[WHAT IS BEING ASKED]
Filter the entries below, keeping only lines with "usare".

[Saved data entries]
# # # # #
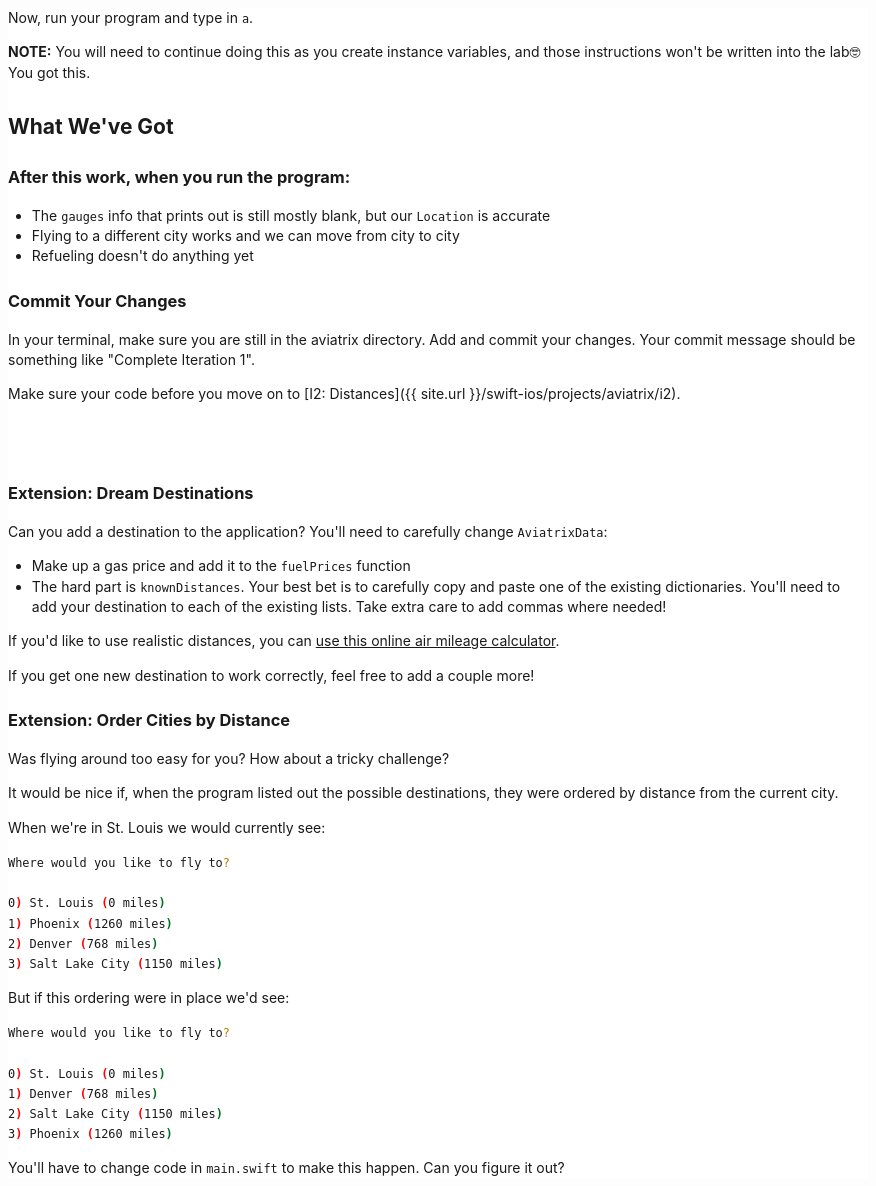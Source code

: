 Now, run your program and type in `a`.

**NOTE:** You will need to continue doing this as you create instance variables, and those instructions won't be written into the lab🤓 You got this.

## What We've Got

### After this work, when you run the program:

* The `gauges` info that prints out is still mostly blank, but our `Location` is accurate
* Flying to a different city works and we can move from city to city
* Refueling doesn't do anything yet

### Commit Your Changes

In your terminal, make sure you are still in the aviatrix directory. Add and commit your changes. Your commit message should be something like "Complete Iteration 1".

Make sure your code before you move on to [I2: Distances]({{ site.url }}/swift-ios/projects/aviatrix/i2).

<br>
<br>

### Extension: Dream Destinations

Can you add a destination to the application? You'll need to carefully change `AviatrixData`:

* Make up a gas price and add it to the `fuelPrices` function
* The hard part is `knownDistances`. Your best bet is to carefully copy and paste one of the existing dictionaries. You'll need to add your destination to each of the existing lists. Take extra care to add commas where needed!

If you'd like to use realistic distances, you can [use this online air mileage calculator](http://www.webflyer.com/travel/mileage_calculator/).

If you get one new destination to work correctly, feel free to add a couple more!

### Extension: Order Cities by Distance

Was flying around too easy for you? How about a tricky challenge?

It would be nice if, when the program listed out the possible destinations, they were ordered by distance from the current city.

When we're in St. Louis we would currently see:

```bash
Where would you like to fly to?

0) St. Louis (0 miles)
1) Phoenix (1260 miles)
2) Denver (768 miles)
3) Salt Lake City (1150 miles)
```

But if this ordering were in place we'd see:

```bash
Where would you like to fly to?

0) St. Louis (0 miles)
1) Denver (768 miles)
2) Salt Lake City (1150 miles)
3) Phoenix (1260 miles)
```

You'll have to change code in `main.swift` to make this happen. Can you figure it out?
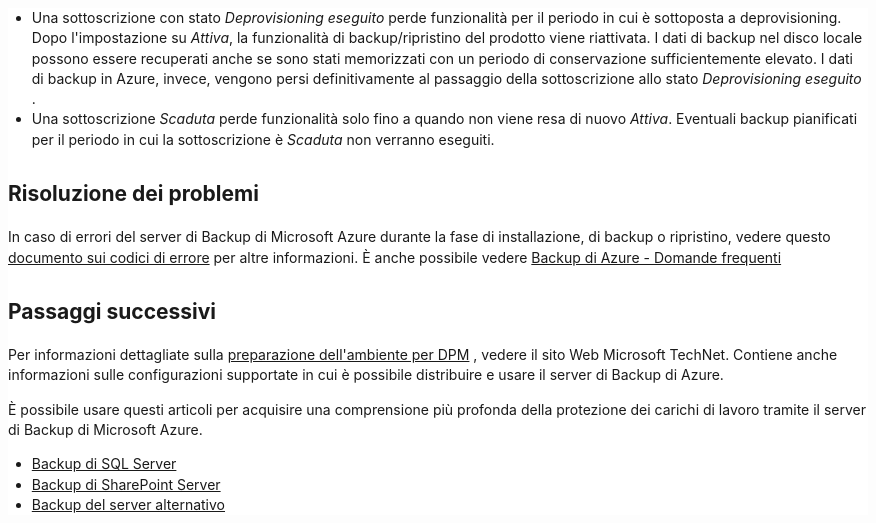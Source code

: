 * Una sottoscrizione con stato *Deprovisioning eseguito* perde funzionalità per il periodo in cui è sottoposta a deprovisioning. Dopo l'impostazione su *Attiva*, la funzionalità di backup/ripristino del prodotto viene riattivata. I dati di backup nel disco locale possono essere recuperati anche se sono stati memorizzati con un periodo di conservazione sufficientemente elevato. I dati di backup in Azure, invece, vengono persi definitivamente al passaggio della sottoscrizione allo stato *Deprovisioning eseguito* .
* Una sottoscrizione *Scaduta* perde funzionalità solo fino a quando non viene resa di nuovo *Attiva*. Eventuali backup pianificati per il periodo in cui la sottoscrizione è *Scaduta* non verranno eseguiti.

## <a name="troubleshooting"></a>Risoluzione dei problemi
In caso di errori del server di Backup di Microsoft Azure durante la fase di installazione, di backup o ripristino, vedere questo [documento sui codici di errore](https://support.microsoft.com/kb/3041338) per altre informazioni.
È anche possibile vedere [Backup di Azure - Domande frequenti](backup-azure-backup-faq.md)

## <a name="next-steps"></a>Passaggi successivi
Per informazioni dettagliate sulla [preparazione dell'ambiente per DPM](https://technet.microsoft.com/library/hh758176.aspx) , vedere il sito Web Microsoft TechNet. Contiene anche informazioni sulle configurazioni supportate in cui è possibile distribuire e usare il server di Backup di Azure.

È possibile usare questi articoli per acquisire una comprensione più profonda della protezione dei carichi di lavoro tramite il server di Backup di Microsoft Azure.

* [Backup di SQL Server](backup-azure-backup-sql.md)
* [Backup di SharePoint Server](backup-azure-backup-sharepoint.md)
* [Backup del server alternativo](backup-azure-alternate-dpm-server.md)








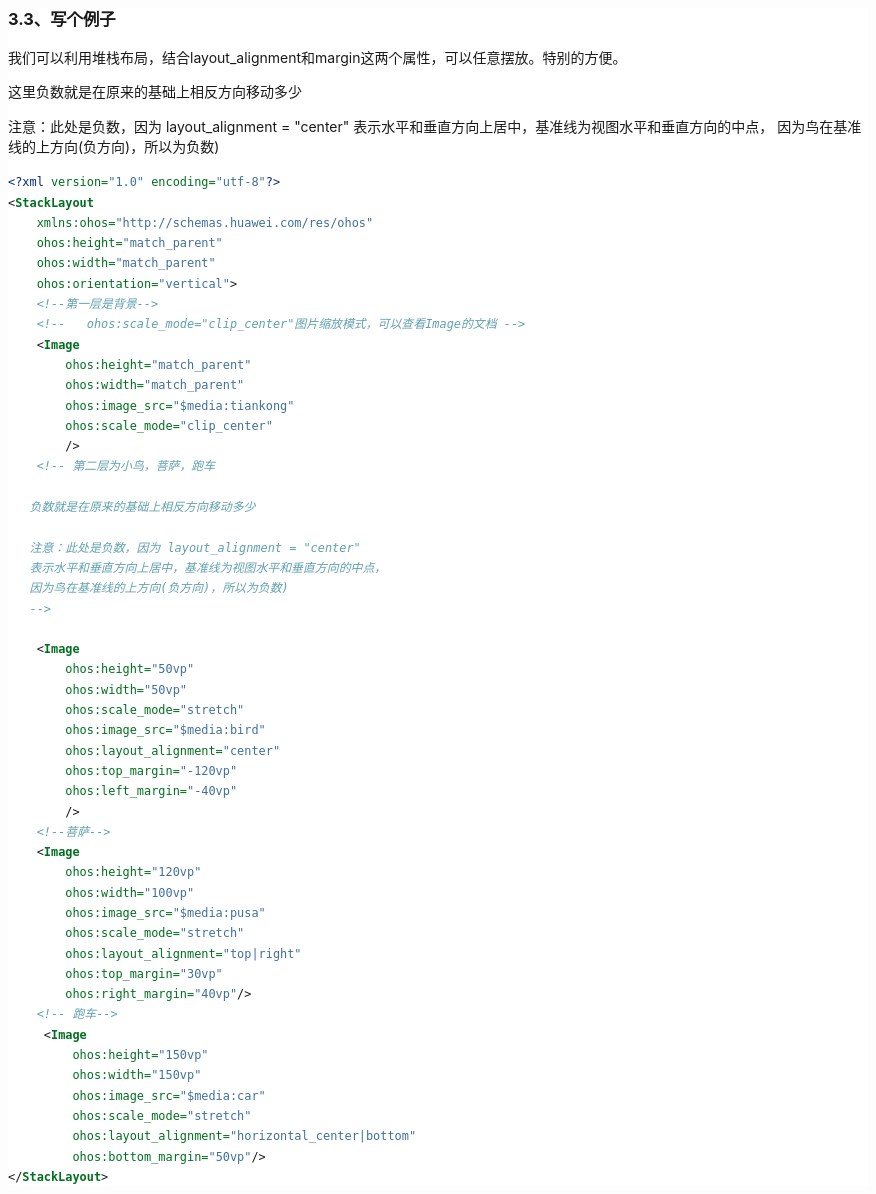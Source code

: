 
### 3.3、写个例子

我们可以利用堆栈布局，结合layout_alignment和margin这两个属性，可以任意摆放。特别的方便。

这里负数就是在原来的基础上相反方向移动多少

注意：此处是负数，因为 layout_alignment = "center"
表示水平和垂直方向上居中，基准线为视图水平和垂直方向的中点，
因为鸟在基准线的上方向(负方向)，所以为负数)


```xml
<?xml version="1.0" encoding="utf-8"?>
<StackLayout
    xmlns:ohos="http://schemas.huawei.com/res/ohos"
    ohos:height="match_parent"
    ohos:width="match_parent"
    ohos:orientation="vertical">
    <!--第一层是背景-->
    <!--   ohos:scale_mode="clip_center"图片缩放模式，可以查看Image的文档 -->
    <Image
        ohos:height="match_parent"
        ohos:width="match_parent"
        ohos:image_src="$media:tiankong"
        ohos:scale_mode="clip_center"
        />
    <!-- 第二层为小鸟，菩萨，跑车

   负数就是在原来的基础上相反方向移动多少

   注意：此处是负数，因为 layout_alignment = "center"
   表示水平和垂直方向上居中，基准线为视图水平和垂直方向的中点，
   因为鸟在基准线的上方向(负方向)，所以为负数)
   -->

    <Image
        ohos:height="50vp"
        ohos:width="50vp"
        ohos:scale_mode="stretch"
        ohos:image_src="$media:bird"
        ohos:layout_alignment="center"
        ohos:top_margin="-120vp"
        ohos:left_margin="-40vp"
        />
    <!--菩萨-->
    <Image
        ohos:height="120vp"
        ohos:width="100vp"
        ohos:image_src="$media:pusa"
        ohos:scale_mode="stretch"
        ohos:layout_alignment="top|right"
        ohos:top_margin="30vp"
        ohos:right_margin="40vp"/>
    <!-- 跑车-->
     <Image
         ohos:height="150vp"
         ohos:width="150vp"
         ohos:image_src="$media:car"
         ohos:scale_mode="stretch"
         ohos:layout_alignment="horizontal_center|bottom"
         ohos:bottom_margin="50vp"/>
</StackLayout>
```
# # # # #
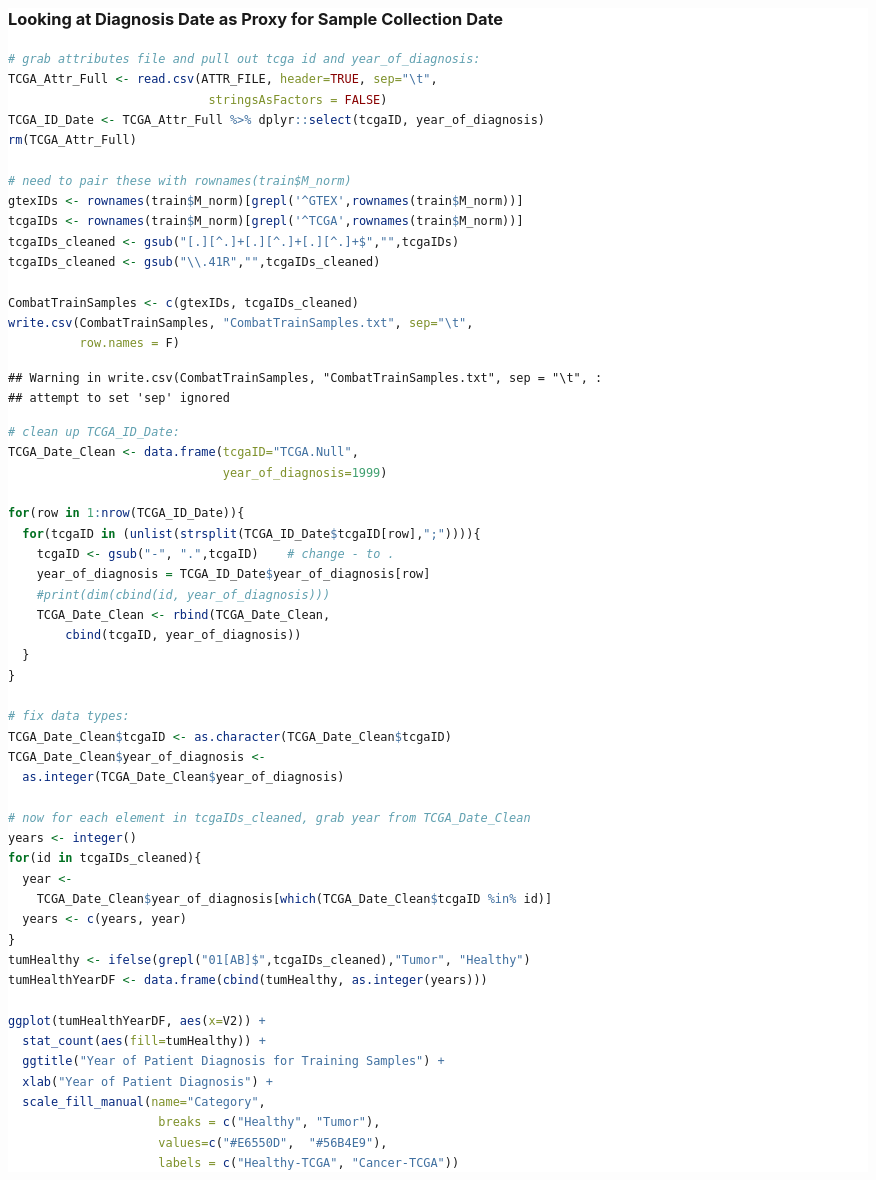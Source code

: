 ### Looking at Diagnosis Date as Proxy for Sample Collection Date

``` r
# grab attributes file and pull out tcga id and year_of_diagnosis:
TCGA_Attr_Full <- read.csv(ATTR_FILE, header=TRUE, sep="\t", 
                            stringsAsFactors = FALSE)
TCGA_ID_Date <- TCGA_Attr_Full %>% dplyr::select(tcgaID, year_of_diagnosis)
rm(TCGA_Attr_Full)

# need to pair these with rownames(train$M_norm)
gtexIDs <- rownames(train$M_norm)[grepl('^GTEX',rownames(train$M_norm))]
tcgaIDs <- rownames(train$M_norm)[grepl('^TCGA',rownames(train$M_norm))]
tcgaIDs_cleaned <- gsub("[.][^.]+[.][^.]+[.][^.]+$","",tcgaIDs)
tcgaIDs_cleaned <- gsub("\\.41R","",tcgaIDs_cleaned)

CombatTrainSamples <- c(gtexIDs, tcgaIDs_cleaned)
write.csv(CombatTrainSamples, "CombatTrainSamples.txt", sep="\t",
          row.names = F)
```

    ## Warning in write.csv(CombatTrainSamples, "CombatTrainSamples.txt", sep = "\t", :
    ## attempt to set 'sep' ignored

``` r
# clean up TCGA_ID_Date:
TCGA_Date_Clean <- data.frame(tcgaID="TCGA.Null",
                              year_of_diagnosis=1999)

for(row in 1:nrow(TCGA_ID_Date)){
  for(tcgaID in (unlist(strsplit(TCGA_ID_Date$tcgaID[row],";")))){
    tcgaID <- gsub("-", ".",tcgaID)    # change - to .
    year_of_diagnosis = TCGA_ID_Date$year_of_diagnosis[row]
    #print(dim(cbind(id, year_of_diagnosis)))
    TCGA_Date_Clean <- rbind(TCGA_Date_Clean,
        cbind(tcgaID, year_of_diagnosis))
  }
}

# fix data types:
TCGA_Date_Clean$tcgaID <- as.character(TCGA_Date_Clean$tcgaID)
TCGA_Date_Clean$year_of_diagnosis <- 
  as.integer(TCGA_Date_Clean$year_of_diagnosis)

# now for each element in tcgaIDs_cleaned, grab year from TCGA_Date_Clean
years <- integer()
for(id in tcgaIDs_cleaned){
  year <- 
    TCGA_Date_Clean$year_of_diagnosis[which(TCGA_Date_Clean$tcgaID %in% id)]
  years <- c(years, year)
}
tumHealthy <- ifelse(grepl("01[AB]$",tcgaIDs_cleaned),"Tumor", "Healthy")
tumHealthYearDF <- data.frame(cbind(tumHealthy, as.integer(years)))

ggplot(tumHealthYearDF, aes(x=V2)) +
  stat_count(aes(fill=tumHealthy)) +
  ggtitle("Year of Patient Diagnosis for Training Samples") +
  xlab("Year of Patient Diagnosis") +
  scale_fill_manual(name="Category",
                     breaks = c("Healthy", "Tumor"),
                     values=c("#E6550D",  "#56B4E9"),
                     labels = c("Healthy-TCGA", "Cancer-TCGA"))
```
# # # # #
[FINISHED TASK]
Per informazioni dettagliate sulla [preparazione dell'ambiente per DPM](https://technet.microsoft.com/library/hh758176.aspx) , vedere il sito Web Microsoft TechNet. Contiene anche informazioni sulle configurazioni supportate in cui è possibile distribuire e usare il server di Backup di Azure.
È possibile usare questi articoli per acquisire una comprensione più profonda della protezione dei carichi di lavoro tramite il server di Backup di Microsoft Azure.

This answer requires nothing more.